-------- Dataset entries --------
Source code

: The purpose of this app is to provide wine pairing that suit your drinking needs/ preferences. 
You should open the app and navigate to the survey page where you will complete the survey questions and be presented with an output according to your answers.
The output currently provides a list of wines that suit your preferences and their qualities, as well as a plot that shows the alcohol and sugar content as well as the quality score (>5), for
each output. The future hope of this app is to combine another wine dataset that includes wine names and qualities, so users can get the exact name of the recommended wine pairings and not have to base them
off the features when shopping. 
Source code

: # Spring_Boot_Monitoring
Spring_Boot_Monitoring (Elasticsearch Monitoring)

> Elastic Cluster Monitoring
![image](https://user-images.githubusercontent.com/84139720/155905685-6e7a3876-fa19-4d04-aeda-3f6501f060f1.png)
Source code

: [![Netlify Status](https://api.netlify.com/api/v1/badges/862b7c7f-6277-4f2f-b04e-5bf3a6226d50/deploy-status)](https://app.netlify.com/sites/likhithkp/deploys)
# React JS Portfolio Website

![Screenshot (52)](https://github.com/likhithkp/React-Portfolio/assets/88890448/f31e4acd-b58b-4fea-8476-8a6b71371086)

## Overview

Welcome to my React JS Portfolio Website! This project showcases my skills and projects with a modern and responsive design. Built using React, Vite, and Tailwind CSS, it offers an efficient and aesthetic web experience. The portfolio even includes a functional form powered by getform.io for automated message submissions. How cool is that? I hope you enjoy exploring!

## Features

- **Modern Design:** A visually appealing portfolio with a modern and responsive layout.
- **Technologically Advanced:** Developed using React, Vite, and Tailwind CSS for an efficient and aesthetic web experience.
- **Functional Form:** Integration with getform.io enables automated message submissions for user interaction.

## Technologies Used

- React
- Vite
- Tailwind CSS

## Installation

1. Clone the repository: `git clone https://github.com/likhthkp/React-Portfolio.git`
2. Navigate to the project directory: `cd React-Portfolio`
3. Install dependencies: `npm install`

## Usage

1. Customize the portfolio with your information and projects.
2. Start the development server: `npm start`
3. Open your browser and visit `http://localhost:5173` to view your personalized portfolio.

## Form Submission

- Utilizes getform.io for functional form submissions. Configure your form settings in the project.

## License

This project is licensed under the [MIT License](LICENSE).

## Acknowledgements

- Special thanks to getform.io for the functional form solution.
--------
What you have to do: Copy the data exactly. Leave nothing out.

Output below:
Source code

: The purpose of this app is to provide wine pairing that suit your drinking needs/ preferences. 
You should open the app and navigate to the survey page where you will complete the survey questions and be presented with an output according to your answers.
The output currently provides a list of wines that suit your preferences and their qualities, as well as a plot that shows the alcohol and sugar content as well as the quality score (>5), for
each output. The future hope of this app is to combine another wine dataset that includes wine names and qualities, so users can get the exact name of the recommended wine pairings and not have to base them
off the features when shopping. 
Source code

: # Spring_Boot_Monitoring
Spring_Boot_Monitoring (Elasticsearch Monitoring)

> Elastic Cluster Monitoring
![image](https://user-images.githubusercontent.com/84139720/155905685-6e7a3876-fa19-4d04-aeda-3f6501f060f1.png)
Source code

: [![Netlify Status](https://api.netlify.com/api/v1/badges/862b7c7f-6277-4f2f-b04e-5bf3a6226d50/deploy-status)](https://app.netlify.com/sites/likhithkp/deploys)
# React JS Portfolio Website

![Screenshot (52)](https://github.com/likhithkp/React-Portfolio/assets/88890448/f31e4acd-b58b-4fea-8476-8a6b71371086)

## Overview

Welcome to my React JS Portfolio Website! This project showcases my skills and projects with a modern and responsive design. Built using React, Vite, and Tailwind CSS, it offers an efficient and aesthetic web experience. The portfolio even includes a functional form powered by getform.io for automated message submissions. How cool is that? I hope you enjoy exploring!

## Features

- **Modern Design:** A visually appealing portfolio with a modern and responsive layout.
- **Technologically Advanced:** Developed using React, Vite, and Tailwind CSS for an efficient and aesthetic web experience.
- **Functional Form:** Integration with getform.io enables automated message submissions for user interaction.

## Technologies Used

- React
- Vite
- Tailwind CSS

## Installation

1. Clone the repository: `git clone https://github.com/likhthkp/React-Portfolio.git`
2. Navigate to the project directory: `cd React-Portfolio`
3. Install dependencies: `npm install`

## Usage

1. Customize the portfolio with your information and projects.
2. Start the development server: `npm start`
3. Open your browser and visit `http://localhost:5173` to view your personalized portfolio.

## Form Submission

- Utilizes getform.io for functional form submissions. Configure your form settings in the project.

## License

This project is licensed under the [MIT License](LICENSE).

## Acknowledgements

- Special thanks to getform.io for the functional form solution.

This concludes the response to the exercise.